Impact
An out-of-bounds write occurs in the Microchip SERCOM-G1 UART driver when asynchronous DMA receive is enabled and a caller requests a one‑byte receive buffer. The DMA engine writes one byte past the end of the supplied buffer, exposing the adjacent memory to overwrite with received UART data. This flaw can induce a single‑byte memory corruption that may lead to a crash or denial of service, but it does not provide direct code execution or broader system compromise.
Affected Systems
The vulnerability affects the Zephyr kernel when it includes the Microchip SERCOM-G1 UART driver for the PIC32CM‑JH family of SoCs.
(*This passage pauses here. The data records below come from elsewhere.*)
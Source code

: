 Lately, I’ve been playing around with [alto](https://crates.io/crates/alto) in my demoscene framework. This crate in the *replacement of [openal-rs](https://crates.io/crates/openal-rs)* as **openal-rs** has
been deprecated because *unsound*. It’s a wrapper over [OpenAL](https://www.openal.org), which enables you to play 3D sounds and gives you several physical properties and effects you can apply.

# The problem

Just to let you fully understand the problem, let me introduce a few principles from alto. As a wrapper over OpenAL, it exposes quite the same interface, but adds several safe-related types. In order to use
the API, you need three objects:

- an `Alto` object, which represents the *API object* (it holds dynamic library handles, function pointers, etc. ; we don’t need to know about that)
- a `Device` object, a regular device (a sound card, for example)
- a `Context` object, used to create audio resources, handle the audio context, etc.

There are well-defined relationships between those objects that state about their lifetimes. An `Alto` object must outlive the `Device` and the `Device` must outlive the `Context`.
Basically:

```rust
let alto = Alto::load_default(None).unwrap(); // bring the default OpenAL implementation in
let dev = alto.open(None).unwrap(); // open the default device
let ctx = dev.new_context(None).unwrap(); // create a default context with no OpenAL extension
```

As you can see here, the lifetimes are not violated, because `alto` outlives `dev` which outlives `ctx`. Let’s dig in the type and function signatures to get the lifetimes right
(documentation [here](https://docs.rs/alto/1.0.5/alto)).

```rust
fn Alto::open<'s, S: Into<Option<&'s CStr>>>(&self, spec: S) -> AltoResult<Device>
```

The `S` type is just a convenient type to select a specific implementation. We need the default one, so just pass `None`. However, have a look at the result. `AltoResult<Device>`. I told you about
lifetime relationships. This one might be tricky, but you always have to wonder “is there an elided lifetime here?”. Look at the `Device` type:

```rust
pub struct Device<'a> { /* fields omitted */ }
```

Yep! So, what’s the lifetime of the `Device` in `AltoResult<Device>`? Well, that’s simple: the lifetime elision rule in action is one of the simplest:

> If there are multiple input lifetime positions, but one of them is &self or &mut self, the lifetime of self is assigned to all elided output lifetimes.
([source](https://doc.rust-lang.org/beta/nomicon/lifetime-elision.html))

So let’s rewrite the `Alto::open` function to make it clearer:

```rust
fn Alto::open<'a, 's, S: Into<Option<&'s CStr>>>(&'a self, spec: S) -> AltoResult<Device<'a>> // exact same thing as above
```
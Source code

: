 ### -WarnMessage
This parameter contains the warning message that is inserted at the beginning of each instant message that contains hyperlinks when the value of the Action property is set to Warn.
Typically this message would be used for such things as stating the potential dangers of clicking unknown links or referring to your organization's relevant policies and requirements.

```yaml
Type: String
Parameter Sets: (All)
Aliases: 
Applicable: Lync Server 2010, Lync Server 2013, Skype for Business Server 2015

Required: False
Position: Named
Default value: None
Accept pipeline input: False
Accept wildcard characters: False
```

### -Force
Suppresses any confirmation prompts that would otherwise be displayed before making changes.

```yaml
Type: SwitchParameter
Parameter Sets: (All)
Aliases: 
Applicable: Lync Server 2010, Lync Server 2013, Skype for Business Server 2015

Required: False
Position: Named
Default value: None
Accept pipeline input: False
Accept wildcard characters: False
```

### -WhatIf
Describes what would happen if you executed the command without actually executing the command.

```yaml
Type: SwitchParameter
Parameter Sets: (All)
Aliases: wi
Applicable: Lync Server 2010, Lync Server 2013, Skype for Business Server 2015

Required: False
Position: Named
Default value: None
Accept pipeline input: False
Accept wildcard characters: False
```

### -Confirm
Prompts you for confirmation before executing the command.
The defect was present in kernel version 4.4.0 and earlier; any release that has not incorporated the specific commit that disables DMA for one‑byte buffers remains vulnerable.
Risk and Exploitability
The CVSS score of 4.2 indicates a medium impact severity. EPSS is not available, and the issue is not recorded in CISA’s KEV catalog, suggesting limited public exploitation. The exploit requires that asynchronous UART is configured (CONFIG_UART_MCHP_ASYNC enabled) and that a user explicitly enables a one‑byte receive buffer; these prerequisites are not enabled by default on the in‑tree PIC32CM‑JH boards. While the attack surface is narrow, an adjacent attacker connected to the UART could trigger the overflow and cause a crash if the conditions are met.